Where the line containing "# 💻 Compatibility" appears, start copying; continue through the last line below and copy nothing else.
[[ Exercise inputs open ]]
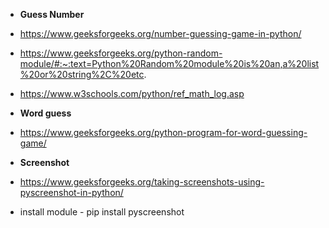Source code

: - **Guess Number**
- https://www.geeksforgeeks.org/number-guessing-game-in-python/
- https://www.geeksforgeeks.org/python-random-module/#:~:text=Python%20Random%20module%20is%20an,a%20list%20or%20string%2C%20etc.
- https://www.w3schools.com/python/ref_math_log.asp

- **Word guess**
- https://www.geeksforgeeks.org/python-program-for-word-guessing-game/

- **Screenshot**
- https://www.geeksforgeeks.org/taking-screenshots-using-pyscreenshot-in-python/
- install module - pip install pyscreenshot
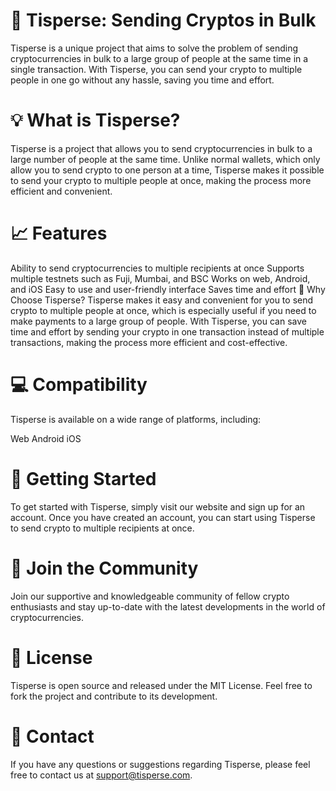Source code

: # 🚀 Tisperse: Sending Cryptos in Bulk

Tisperse is a unique project that aims to solve the problem of sending cryptocurrencies in bulk to a large group of people at the same time in a single transaction. With Tisperse, you can send your crypto to multiple people in one go without any hassle, saving you time and effort.

# 💡 What is Tisperse?

Tisperse is a project that allows you to send cryptocurrencies in bulk to a large number of people at the same time. Unlike normal wallets, which only allow you to send crypto to one person at a time, Tisperse makes it possible to send your crypto to multiple people at once, making the process more efficient and convenient.

# 📈 Features

Ability to send cryptocurrencies to multiple recipients at once
Supports multiple testnets such as Fuji, Mumbai, and BSC
Works on web, Android, and iOS
Easy to use and user-friendly interface
Saves time and effort
💬 Why Choose Tisperse?
Tisperse makes it easy and convenient for you to send crypto to multiple people at once, which is especially useful if you need to make payments to a large group of people. With Tisperse, you can save time and effort by sending your crypto in one transaction instead of multiple transactions, making the process more efficient and cost-effective.

# 💻 Compatibility

Tisperse is available on a wide range of platforms, including:

Web
Android
iOS

# 📖 Getting Started

To get started with Tisperse, simply visit our website and sign up for an account. Once you have created an account, you can start using Tisperse to send crypto to multiple recipients at once.

# 🙌 Join the Community

Join our supportive and knowledgeable community of fellow crypto enthusiasts and stay up-to-date with the latest developments in the world of cryptocurrencies.

# 📝 License

Tisperse is open source and released under the MIT License. Feel free to fork the project and contribute to its development.

# 📧 Contact

If you have any questions or suggestions regarding Tisperse, please feel free to contact us at support@tisperse.com.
[[ Exercise inputs closed ]]
**Result of the exercise**
# 💻 Compatibility

Tisperse is available on a wide range of platforms, including:

Web
Android
iOS

# 📖 Getting Started

To get started with Tisperse, simply visit our website and sign up for an account. Once you have created an account, you can start using Tisperse to send crypto to multiple recipients at once.

# 🙌 Join the Community

Join our supportive and knowledgeable community of fellow crypto enthusiasts and stay up-to-date with the latest developments in the world of cryptocurrencies.

# 📝 License

Tisperse is open source and released under the MIT License. Feel free to fork the project and contribute to its development.

# 📧 Contact

If you have any questions or suggestions regarding Tisperse, please feel free to contact us at support@tisperse.com.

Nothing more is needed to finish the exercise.